For the company’s several Solutions/Products, two CaaS strategies have been followed during these years: the initial one, that contemplated the use of dedicated virtual machines and where the Platform was deployed through containers orchestrated with Rancher 1.6; and then the current one, to which the different Solutions should progressively migrate, based on the reuse of infrastructure and where both the Platform and the Solutions will be deployed in a single Openshift cluster.

During the month of January 2019, Onesait launched an RFP to decide which is the Platform for the deployment of reference containers in the organization – Among others, this included Microsoft with AKS, Red Hat with Openshift and Rancher 2 with RKE. After the release of this RFP, we decided to use Openshift as a technological base.

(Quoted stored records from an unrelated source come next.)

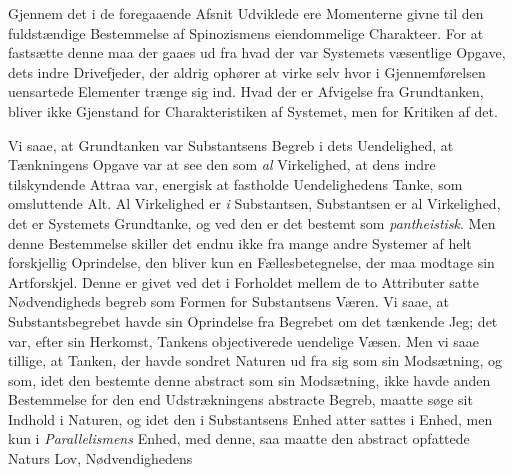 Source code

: \documentclass[12pt,a4paper]{book}
\newcommand{\opage}[1]{\marginnote{\footnotesize\textit{[#1]}}}
\begin{document}
Gjennem det i de foregaaende Afsnit Udviklede ere
Momenterne givne til den fuldstændige Bestemmelse af Spinozismens
eiendommelige Charakteer. For at fastsætte denne
maa der gaaes ud fra hvad der var Systemets væsentlige
Opgave, dets indre Drivefjeder, der aldrig ophører at virke
selv hvor i Gjennemførelsen uensartede Elementer trænge
sig ind. Hvad der er Afvigelse fra Grundtanken, bliver ikke
Gjenstand for Charakteristiken af Systemet, men for Kritiken
af det.

Vi saae, at Grundtanken var Substantsens Begreb i dets
Uendelighed, at Tænkningens Opgave var at see den som \emph{al}
Virkelighed, at dens indre tilskyndende Attraa var, energisk
at fastholde Uendelighedens Tanke, som omsluttende
Alt. Al Virkelighed er \textit{i} Substantsen, Substantsen er al
Virkelighed, det er Systemets Grundtanke, og ved den er
det bestemt som \emph{pantheistisk}. Men denne Bestemmelse
skiller det endnu ikke fra mange andre Systemer af helt
forskjellig Oprindelse, den bliver kun en Fællesbetegnelse,
der maa modtage sin Artforskjel. Denne er givet ved det
i Forholdet mellem de to Attributer satte Nødvendigheds\-%
\opage{172}begreb som Formen for Substantsens Væren. Vi saae, at
Substantsbegrebet havde sin Oprindelse fra Begrebet om det
tænkende Jeg; det var, efter sin Herkomst, Tankens objectiverede
uendelige Væsen. Men vi saae tillige, at Tanken,
der havde sondret Naturen ud fra sig som sin Modsætning,
og som, idet den bestemte denne abstract som sin Modsætning,
ikke havde anden Bestemmelse for den end Udstrækningens
abstracte Begreb, maatte søge sit Indhold i
Naturen, og idet den i Substantsens Enhed atter sattes i
Enhed, men kun i \emph{Parallelismens} Enhed, med denne,
saa maatte den abstract opfattede Naturs Lov, Nødvendighedens
\end{document}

Rancher 1.6 + Cattle – “legacy” environments

The initial deployment strategy of the different Solutions and Disruptors of the organization, which use the onesait Platform as a technological base, is based on dedicated virtual machines where they deploy the different containers of both the onesait Platform and the Solution that uses it. These containers are managed by Rancher 1.6, a completely Open Source CaaS with Cattle, an orchestrator developed ad-hoc for Rancher.

With this strategy, the VM’s are provisioned in the Azure cloud platformed with CentOS in development and pre-production environments, while in production environments they are platformed with RHEL. This way, they have the support of Azure in the infrastructure and the support of Red Hat in the operating system.

Once the infrastructure is available, the installation of the base software in it (Docker and additional packages of the operating system) of the CaaS (Rancher) as well as the deployment and start-up of the Platform is managed with Ansible. Ansible is an Open Source IaaC (Infrastructure as a code) tool developed by Red Hat, which has been chosen over others such as Chef or Puppet for the following reasons:

  • Based on the idempotence principle, the repeated execution of a playbook does not alter the operation of the system once the desired state has been reached.
  • Doesn’t need agents running on the machines it manages.
  • Very simple learning curve.

Installation with Ansible, simplifying, is done in the following steps:

  • Installation of the base software (Docker, docker-compose, additional packages).
  • CaaS installation.
  • Deployment of the Platform in Cattle with docker-compose.
  • Installation of orderly startup and shutdown scripts for those environments in which they require, for cost savings, the shutdown of the infrastructure at night and on weekends.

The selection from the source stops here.